*Exercise requirements:*
Using the listing below, give the number of lines in which the string "smsg" appears, and nothing else.

*Record extracts:*
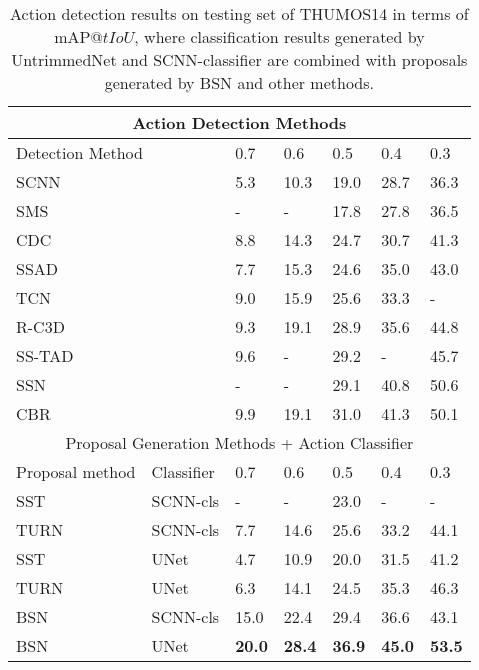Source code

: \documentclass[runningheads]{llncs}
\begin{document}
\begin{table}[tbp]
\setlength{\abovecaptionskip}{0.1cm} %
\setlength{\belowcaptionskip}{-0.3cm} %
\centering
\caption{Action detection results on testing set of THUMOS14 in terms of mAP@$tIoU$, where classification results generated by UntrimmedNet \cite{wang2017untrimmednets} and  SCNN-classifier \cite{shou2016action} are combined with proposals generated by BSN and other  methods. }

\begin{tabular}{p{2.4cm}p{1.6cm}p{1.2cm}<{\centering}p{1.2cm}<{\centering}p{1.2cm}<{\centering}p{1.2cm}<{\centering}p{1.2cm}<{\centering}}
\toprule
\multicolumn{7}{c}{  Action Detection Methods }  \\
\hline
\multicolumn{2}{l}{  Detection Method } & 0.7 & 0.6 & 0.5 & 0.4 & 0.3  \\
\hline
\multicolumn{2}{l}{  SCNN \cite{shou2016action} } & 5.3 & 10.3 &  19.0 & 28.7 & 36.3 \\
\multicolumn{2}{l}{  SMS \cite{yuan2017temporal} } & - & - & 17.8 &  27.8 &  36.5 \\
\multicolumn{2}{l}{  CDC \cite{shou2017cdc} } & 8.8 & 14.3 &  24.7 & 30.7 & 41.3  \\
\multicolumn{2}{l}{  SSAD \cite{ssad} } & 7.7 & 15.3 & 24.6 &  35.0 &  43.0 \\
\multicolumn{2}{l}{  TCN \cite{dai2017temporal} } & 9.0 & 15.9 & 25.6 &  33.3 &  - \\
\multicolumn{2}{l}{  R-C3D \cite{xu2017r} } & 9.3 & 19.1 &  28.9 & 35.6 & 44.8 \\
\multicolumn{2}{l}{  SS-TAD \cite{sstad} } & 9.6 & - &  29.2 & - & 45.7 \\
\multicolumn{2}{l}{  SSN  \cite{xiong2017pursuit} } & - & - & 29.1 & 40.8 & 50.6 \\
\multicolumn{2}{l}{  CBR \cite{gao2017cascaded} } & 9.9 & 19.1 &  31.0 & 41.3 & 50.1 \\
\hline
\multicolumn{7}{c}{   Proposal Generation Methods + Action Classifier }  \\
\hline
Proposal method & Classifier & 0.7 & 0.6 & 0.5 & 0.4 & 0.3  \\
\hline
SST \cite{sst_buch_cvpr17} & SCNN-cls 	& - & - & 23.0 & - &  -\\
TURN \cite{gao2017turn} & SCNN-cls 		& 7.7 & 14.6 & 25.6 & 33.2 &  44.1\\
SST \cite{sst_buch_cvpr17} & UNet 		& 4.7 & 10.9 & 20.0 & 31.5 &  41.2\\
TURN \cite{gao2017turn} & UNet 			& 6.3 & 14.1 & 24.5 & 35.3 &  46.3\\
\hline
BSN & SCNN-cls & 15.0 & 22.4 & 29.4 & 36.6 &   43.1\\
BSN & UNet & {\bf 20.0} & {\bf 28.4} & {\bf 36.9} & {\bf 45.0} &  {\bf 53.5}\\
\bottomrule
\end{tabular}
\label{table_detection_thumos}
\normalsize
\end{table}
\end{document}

---

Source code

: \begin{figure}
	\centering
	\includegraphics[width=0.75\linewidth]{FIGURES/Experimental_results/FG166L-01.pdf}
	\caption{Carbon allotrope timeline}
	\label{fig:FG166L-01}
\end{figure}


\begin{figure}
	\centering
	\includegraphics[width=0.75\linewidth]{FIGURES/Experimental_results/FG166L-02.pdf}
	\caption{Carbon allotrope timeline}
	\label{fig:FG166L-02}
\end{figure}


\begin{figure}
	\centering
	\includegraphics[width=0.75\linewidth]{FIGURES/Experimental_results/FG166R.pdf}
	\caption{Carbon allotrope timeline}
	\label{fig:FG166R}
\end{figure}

==

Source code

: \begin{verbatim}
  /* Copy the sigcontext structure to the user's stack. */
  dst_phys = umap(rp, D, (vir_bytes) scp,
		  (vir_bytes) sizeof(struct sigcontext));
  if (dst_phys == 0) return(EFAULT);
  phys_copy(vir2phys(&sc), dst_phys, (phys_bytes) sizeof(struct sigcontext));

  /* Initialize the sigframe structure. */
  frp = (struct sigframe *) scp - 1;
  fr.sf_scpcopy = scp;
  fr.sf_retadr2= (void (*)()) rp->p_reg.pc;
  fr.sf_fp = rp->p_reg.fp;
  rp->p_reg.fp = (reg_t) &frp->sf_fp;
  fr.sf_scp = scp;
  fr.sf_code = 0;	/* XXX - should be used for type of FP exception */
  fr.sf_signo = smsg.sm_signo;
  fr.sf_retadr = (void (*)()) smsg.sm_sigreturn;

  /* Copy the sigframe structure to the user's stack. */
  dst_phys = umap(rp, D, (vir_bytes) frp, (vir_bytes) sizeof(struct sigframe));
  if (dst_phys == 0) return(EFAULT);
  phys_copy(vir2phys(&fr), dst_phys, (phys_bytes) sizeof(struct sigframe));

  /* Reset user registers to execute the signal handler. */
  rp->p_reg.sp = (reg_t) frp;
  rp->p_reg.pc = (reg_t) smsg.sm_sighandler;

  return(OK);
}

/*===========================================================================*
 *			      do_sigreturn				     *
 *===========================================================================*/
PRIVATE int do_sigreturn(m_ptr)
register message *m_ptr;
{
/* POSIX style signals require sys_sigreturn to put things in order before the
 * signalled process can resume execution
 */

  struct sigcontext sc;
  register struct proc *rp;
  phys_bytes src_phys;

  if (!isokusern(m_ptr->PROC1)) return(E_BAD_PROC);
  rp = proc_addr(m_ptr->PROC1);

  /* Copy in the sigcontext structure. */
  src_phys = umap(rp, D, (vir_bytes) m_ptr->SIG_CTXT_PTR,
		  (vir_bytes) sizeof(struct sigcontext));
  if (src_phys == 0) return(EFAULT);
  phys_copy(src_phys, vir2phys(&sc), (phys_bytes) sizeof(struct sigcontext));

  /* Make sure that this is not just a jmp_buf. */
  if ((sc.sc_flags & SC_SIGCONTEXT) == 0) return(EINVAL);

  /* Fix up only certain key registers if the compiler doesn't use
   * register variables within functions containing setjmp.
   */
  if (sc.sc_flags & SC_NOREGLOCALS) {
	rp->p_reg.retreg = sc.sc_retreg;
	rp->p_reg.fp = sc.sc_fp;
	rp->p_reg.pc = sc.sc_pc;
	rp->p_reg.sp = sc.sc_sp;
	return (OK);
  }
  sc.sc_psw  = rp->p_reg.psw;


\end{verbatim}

*Solution:*
3